▶ [YOUR TASK]: One figure is the whole answer: the number of lines below that contain the word "Starting".

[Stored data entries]
BEGIN

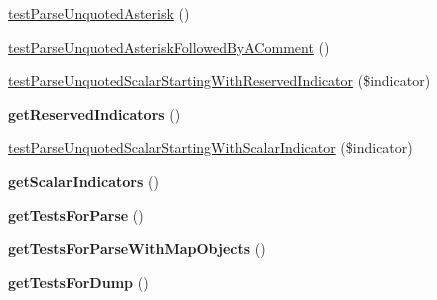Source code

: \begin{DoxyCompactItemize}
\item 
\hyperlink{class_symfony_1_1_component_1_1_yaml_1_1_tests_1_1_inline_test_a654899c8008e663875a1c15d6f4a7631}{test\+Parse\+Unquoted\+Asterisk} ()
\item 
\hyperlink{class_symfony_1_1_component_1_1_yaml_1_1_tests_1_1_inline_test_a80aa0b9d832972aba33b43989abc7e6b}{test\+Parse\+Unquoted\+Asterisk\+Followed\+By\+A\+Comment} ()
\item 
\hyperlink{class_symfony_1_1_component_1_1_yaml_1_1_tests_1_1_inline_test_a1479d85f417e29ca1775e481240c4abf}{test\+Parse\+Unquoted\+Scalar\+Starting\+With\+Reserved\+Indicator} (\$indicator)
\item 
{\bfseries get\+Reserved\+Indicators} ()\hypertarget{class_symfony_1_1_component_1_1_yaml_1_1_tests_1_1_inline_test_a0377540bc3e5ab53a9167585eb7c2a9f}{}\label{class_symfony_1_1_component_1_1_yaml_1_1_tests_1_1_inline_test_a0377540bc3e5ab53a9167585eb7c2a9f}

\item 
\hyperlink{class_symfony_1_1_component_1_1_yaml_1_1_tests_1_1_inline_test_aebef10b48a116c62c26f0d697a63c78d}{test\+Parse\+Unquoted\+Scalar\+Starting\+With\+Scalar\+Indicator} (\$indicator)
\item 
{\bfseries get\+Scalar\+Indicators} ()\hypertarget{class_symfony_1_1_component_1_1_yaml_1_1_tests_1_1_inline_test_a1d7fb21fda16047b3e7feeae4f02acd3}{}\label{class_symfony_1_1_component_1_1_yaml_1_1_tests_1_1_inline_test_a1d7fb21fda16047b3e7feeae4f02acd3}

\item 
{\bfseries get\+Tests\+For\+Parse} ()\hypertarget{class_symfony_1_1_component_1_1_yaml_1_1_tests_1_1_inline_test_a01ae76e09b11e0f1d94563d5b0215f41}{}\label{class_symfony_1_1_component_1_1_yaml_1_1_tests_1_1_inline_test_a01ae76e09b11e0f1d94563d5b0215f41}

\item 
{\bfseries get\+Tests\+For\+Parse\+With\+Map\+Objects} ()\hypertarget{class_symfony_1_1_component_1_1_yaml_1_1_tests_1_1_inline_test_a65333e6c8def574f2dcf2712372094e1}{}\label{class_symfony_1_1_component_1_1_yaml_1_1_tests_1_1_inline_test_a65333e6c8def574f2dcf2712372094e1}

\item 
{\bfseries get\+Tests\+For\+Dump} ()\hypertarget{class_symfony_1_1_component_1_1_yaml_1_1_tests_1_1_inline_test_a5880a2f51da04a8eb3e61d16680634fd}{}\label{class_symfony_1_1_component_1_1_yaml_1_1_tests_1_1_inline_test_a5880a2f51da04a8eb3e61d16680634fd}

\end{DoxyCompactItemize}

END

▶ [ANSWER TO THIS TASK]: 2